Signaling role of Cdc42 in regulating mammalian physiology

Abstract

Cdc42 is a member of the Rho GTPase family of intracellular molecular switches regulating multiple signaling pathways involved in actomyosin organization and cell proliferation. Knowledge of its signaling function in mammalian cells came mostly from studies using the dominant-negative or constitutively active mutant overexpression approach in the past 2 decades. Such an approach imposes a number of experimental limitations related to specificity, dosage, and/or clonal variability. Recent studies by conditional gene targeting of cdc42 in mice have revealed its tissue- and cell type-specific role and provide definitive information of the physiological signaling functions of Cdc42 in vivo.

FIGURE 1.

Conventional view of the signaling function and regulation of Cdc42. Cdc42 cycles between the GDP-bound inactive state and the GTP-bound active state. The GTP binding and GTP hydrolysis cycle is tightly regulated at specific intracellular locations by GEFs, GAPs, and GDIs. Upon activation by various stimuli, activated Cdc42 can transiently interact with multiple effector proteins to transduce signals that impact on cell functions, including cytoskeleton organization, vesicle trafficking, cell cycle progression, survival, translation, and transcription.

FIGURE 2.

Examples of the signaling role of Cdc42 in selective tissue cell types. A, Cdc42 controls pancreatic progenitor cell polarity and the formation of apical lumens that ultimately combine to form tubules during pancreatic development (adapted from Ref. 42). Ptd Ins, phosphatidylinositol. B, Cdc42 regulates multiple neuronal cell functions. Through the Par3-Par6-aPKC complex, Cdc42 controls neural epithelial progenitor polarity.
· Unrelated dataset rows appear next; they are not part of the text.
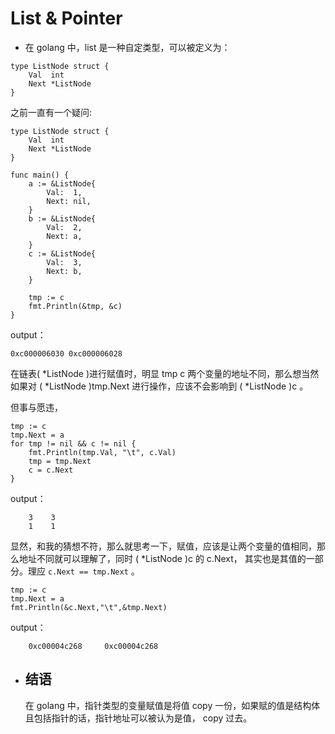 # List & Pointer

- 在 golang 中，list 是一种自定类型，可以被定义为：

```golang
type ListNode struct {
	Val  int
	Next *ListNode
}
```

之前一直有一个疑问:

```golang
type ListNode struct {
	Val  int
	Next *ListNode
}

func main() {
	a := &ListNode{
        Val:  1,
        Next: nil,
	}
	b := &ListNode{
		Val:  2,
		Next: a,
	}
	c := &ListNode{
		Val:  3,
		Next: b,
	}

	tmp := c
	fmt.Println(&tmp, &c)
}

```
output：
```golang
0xc000006030 0xc000006028
```
在链表( *ListNode )进行赋值时，明显 tmp c 两个变量的地址不同，那么想当然如果对 ( *ListNode )tmp.Next 进行操作，应该不会影响到 ( *ListNode )c 。

但事与愿违，

```golang
tmp := c
tmp.Next = a
for tmp != nil && c != nil {
	fmt.Println(tmp.Val, "\t", c.Val)
	tmp = tmp.Next
	c = c.Next
}
```
output：
```golang
	3 	 3
	1 	 1
```

显然，和我的猜想不符，那么就思考一下，赋值，应该是让两个变量的值相同，那么地址不同就可以理解了，同时 ( *ListNode )c 的  c.Next， 其实也是其值的一部分。理应 `c.Next == tmp.Next` 。

```golang
tmp := c
tmp.Next = a
fmt.Println(&c.Next,"\t",&tmp.Next)
```
output：
```golang
	0xc00004c268 	 0xc00004c268
```

- ## 结语

	在 golang 中，指针类型的变量赋值是将值 copy 一份，如果赋的值是结构体且包括指针的话，指针地址可以被认为是值， copy 过去。

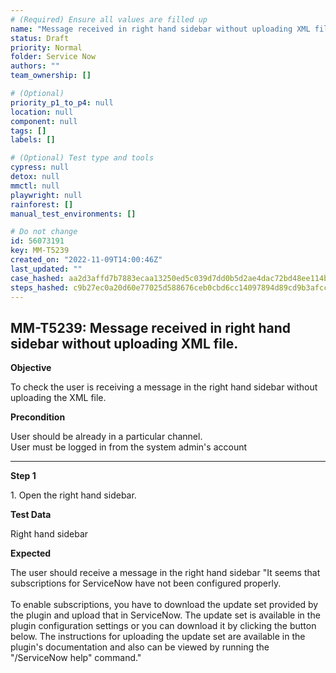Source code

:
 ```yaml
---
# (Required) Ensure all values are filled up
name: "Message received in right hand sidebar without uploading XML file."
status: Draft
priority: Normal
folder: Service Now
authors: ""
team_ownership: []

# (Optional)
priority_p1_to_p4: null
location: null
component: null
tags: []
labels: []

# (Optional) Test type and tools
cypress: null
detox: null
mmctl: null
playwright: null
rainforest: []
manual_test_environments: []

# Do not change
id: 56073191
key: MM-T5239
created_on: "2022-11-09T14:00:46Z"
last_updated: ""
case_hashed: aa2d3affd7b7883ecaa13250ed5c039d7dd0b5d2ae4dac72bd48ee114b74d3030d786d2d109c38bea96e15e607abd2b8
steps_hashed: c9b27ec0a20d60e77025d588676ceb0cbd6cc14097894d89cd9b3afcc776b6c93e5a294b3d28e2aefc1070ba4110f6a7
---
```


<!-- (Auto-generated) Based on frontmatter's "key" and "name" -->

## MM-T5239: Message received in right hand sidebar without uploading XML file.

**Objective**

To check the user is receiving a message in the right hand sidebar without uploading the XML file.

**Precondition**

User should be already in a particular channel.\
User must be logged in from the system admin's account

---

**Step 1**

1\. Open the right hand sidebar.

**Test Data**

Right hand sidebar

**Expected**

The user should receive a message in the right hand sidebar "It seems that subscriptions for ServiceNow have not been configured properly.\
\
To enable subscriptions, you have to download the update set provided by the plugin and upload that in ServiceNow. The update set is available in the plugin configuration settings or you can download it by clicking the button below. The instructions for uploading the update set are available in the plugin's documentation and also can be viewed by running the "/ServiceNow help" command."
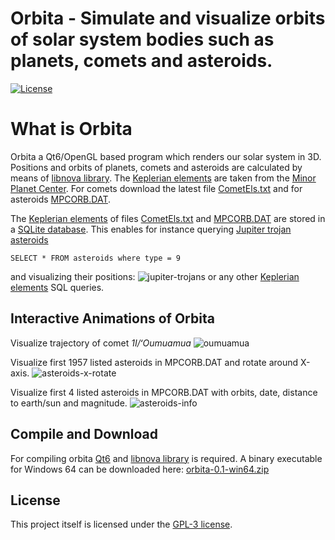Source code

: Orbita - Simulate and visualize orbits of solar system bodies such as planets, comets and asteroids.
==============

[![License](http://img.shields.io/:license-gpl3-blue.svg)](http://www.gnu.org/licenses/gpl-3.0.html)

# What is Orbita
Orbita a Qt6/OpenGL based program which renders our solar system in 3D. Positions and orbits of planets, comets and
asteroids are calculated by means of [libnova library](http://libnova.sourceforge.net/).
The [Keplerian elements](https://en.wikipedia.org/wiki/Orbital_elements#Keplerian)
are taken from the [Minor Planet Center](https://minorplanetcenter.net/). For comets download the
latest file [CometEls.txt](https://www.minorplanetcenter.net/iau/MPCORB/CometEls.txt)
and for asteroids [MPCORB.DAT](https://www.minorplanetcenter.net/iau/MPCORB/MPCORB.DAT).

The [Keplerian elements](https://en.wikipedia.org/wiki/Orbital_elements#Keplerian) of files
[CometEls.txt](https://www.minorplanetcenter.net/iau/MPCORB/CometEls.txt) and
[MPCORB.DAT](https://www.minorplanetcenter.net/iau/MPCORB/MPCORB.DAT) are stored in a 
[SQLite database](https://www.sqlite.org/index.html). This enables for instance querying
[Jupiter trojan asteroids](https://en.wikipedia.org/wiki/Jupiter_trojan)
```
SELECT * FROM asteroids where type = 9
```
and visualizing their positions:
![jupiter-trojans](http://www.stibor.net/orbita/screenshots/jupiter-trojans.gif)
or any other [Keplerian elements](http://en.wikipedia.org/wiki/Orbital_elements#Keplerian)
SQL queries.

## Interactive Animations of Orbita
Visualize trajectory of comet *1I/ʻOumuamua* 
![oumuamua](http://www.stibor.net/orbita/screenshots/oumuamua.gif)

Visualize first 1957 listed asteroids in MPCORB.DAT and rotate around X-axis.
![asteroids-x-rotate](http://www.stibor.net/orbita/screenshots/asteroids-x-rotate.gif)

Visualize first 4 listed asteroids in MPCORB.DAT with orbits, date, distance to earth/sun and magnitude.
![asteroids-info](http://www.stibor.net/orbita/screenshots/asteroids-motion.gif)

## Compile and Download
For compiling orbita [Qt6](https://www.qt.io/download-open-source) and [libnova library](http://libnova.sourceforge.net/)
is required. A binary executable for Windows 64 can be
downloaded here: [orbita-0.1-win64.zip](http://www.stibor.net/orbita/windows/orbita-0.1-win64.zip)

## License
This project itself is licensed under the [GPL-3 license](http://www.gnu.org/licenses/gpl-3.0.html).
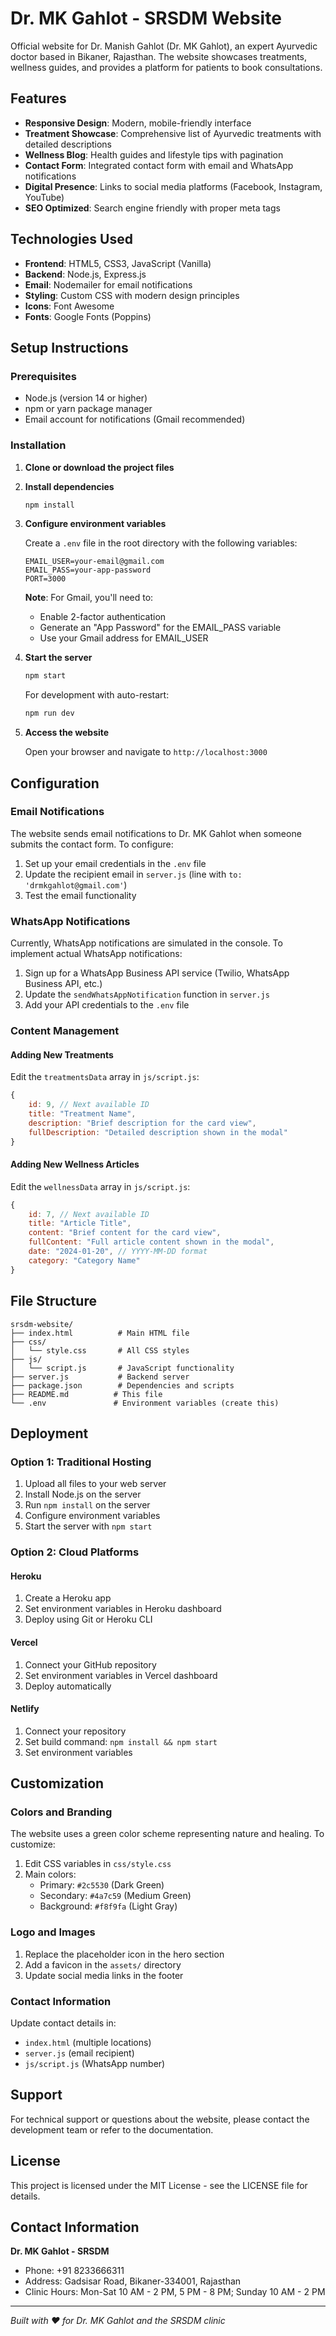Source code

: # Dr. MK Gahlot - SRSDM Website

Official website for Dr. Manish Gahlot (Dr. MK Gahlot), an expert Ayurvedic doctor based in Bikaner, Rajasthan. The website showcases treatments, wellness guides, and provides a platform for patients to book consultations.

## Features

- **Responsive Design**: Modern, mobile-friendly interface
- **Treatment Showcase**: Comprehensive list of Ayurvedic treatments with detailed descriptions
- **Wellness Blog**: Health guides and lifestyle tips with pagination
- **Contact Form**: Integrated contact form with email and WhatsApp notifications
- **Digital Presence**: Links to social media platforms (Facebook, Instagram, YouTube)
- **SEO Optimized**: Search engine friendly with proper meta tags

## Technologies Used

- **Frontend**: HTML5, CSS3, JavaScript (Vanilla)
- **Backend**: Node.js, Express.js
- **Email**: Nodemailer for email notifications
- **Styling**: Custom CSS with modern design principles
- **Icons**: Font Awesome
- **Fonts**: Google Fonts (Poppins)

## Setup Instructions

### Prerequisites

- Node.js (version 14 or higher)
- npm or yarn package manager
- Email account for notifications (Gmail recommended)

### Installation

1. **Clone or download the project files**

2. **Install dependencies**
   ```bash
   npm install
   ```

3. **Configure environment variables**
   
   Create a `.env` file in the root directory with the following variables:
   ```
   EMAIL_USER=your-email@gmail.com
   EMAIL_PASS=your-app-password
   PORT=3000
   ```

   **Note**: For Gmail, you'll need to:
   - Enable 2-factor authentication
   - Generate an "App Password" for the EMAIL_PASS variable
   - Use your Gmail address for EMAIL_USER

4. **Start the server**
   ```bash
   npm start
   ```

   For development with auto-restart:
   ```bash
   npm run dev
   ```

5. **Access the website**
   
   Open your browser and navigate to `http://localhost:3000`

## Configuration

### Email Notifications

The website sends email notifications to Dr. MK Gahlot when someone submits the contact form. To configure:

1. Set up your email credentials in the `.env` file
2. Update the recipient email in `server.js` (line with `to: 'drmkgahlot@gmail.com'`)
3. Test the email functionality

### WhatsApp Notifications

Currently, WhatsApp notifications are simulated in the console. To implement actual WhatsApp notifications:

1. Sign up for a WhatsApp Business API service (Twilio, WhatsApp Business API, etc.)
2. Update the `sendWhatsAppNotification` function in `server.js`
3. Add your API credentials to the `.env` file

### Content Management

#### Adding New Treatments

Edit the `treatmentsData` array in `js/script.js`:

```javascript
{
    id: 9, // Next available ID
    title: "Treatment Name",
    description: "Brief description for the card view",
    fullDescription: "Detailed description shown in the modal"
}
```

#### Adding New Wellness Articles

Edit the `wellnessData` array in `js/script.js`:

```javascript
{
    id: 7, // Next available ID
    title: "Article Title",
    content: "Brief content for the card view",
    fullContent: "Full article content shown in the modal",
    date: "2024-01-20", // YYYY-MM-DD format
    category: "Category Name"
}
```

## File Structure

```
srsdm-website/
├── index.html          # Main HTML file
├── css/
│   └── style.css       # All CSS styles
├── js/
│   └── script.js       # JavaScript functionality
├── server.js           # Backend server
├── package.json        # Dependencies and scripts
├── README.md          # This file
└── .env               # Environment variables (create this)
```

## Deployment

### Option 1: Traditional Hosting

1. Upload all files to your web server
2. Install Node.js on the server
3. Run `npm install` on the server
4. Configure environment variables
5. Start the server with `npm start`

### Option 2: Cloud Platforms

#### Heroku
1. Create a Heroku app
2. Set environment variables in Heroku dashboard
3. Deploy using Git or Heroku CLI

#### Vercel
1. Connect your GitHub repository
2. Set environment variables in Vercel dashboard
3. Deploy automatically

#### Netlify
1. Connect your repository
2. Set build command: `npm install && npm start`
3. Set environment variables

## Customization

### Colors and Branding

The website uses a green color scheme representing nature and healing. To customize:

1. Edit CSS variables in `css/style.css`
2. Main colors:
   - Primary: `#2c5530` (Dark Green)
   - Secondary: `#4a7c59` (Medium Green)
   - Background: `#f8f9fa` (Light Gray)

### Logo and Images

1. Replace the placeholder icon in the hero section
2. Add a favicon in the `assets/` directory
3. Update social media links in the footer

### Contact Information

Update contact details in:
- `index.html` (multiple locations)
- `server.js` (email recipient)
- `js/script.js` (WhatsApp number)

## Support

For technical support or questions about the website, please contact the development team or refer to the documentation.

## License

This project is licensed under the MIT License - see the LICENSE file for details.

## Contact Information

**Dr. MK Gahlot - SRSDM**
- Phone: +91 8233666311
- Address: Gadsisar Road, Bikaner-334001, Rajasthan
- Clinic Hours: Mon-Sat 10 AM - 2 PM, 5 PM - 8 PM; Sunday 10 AM - 2 PM

---

*Built with ❤️ for Dr. MK Gahlot and the SRSDM clinic*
The PAK-mediated cofilin pathway and N-WASP-mediated Arp2/3 pathway may counterbalance the dynamic actin structures required for neuronal migration and axonal expansion. LIMK, LIM kinase. C, Cdc42 coordinates the survival signal from the IL-7 receptor (IL7R) and the proliferative signal from the T cell receptor (TCR) in regulating naive T cell homeostasis. D, Cdc42 integrates M-CSF- and RANKL-induced osteoclastogenic signals to regulate osteoclast proliferation, survival, and bone resorption.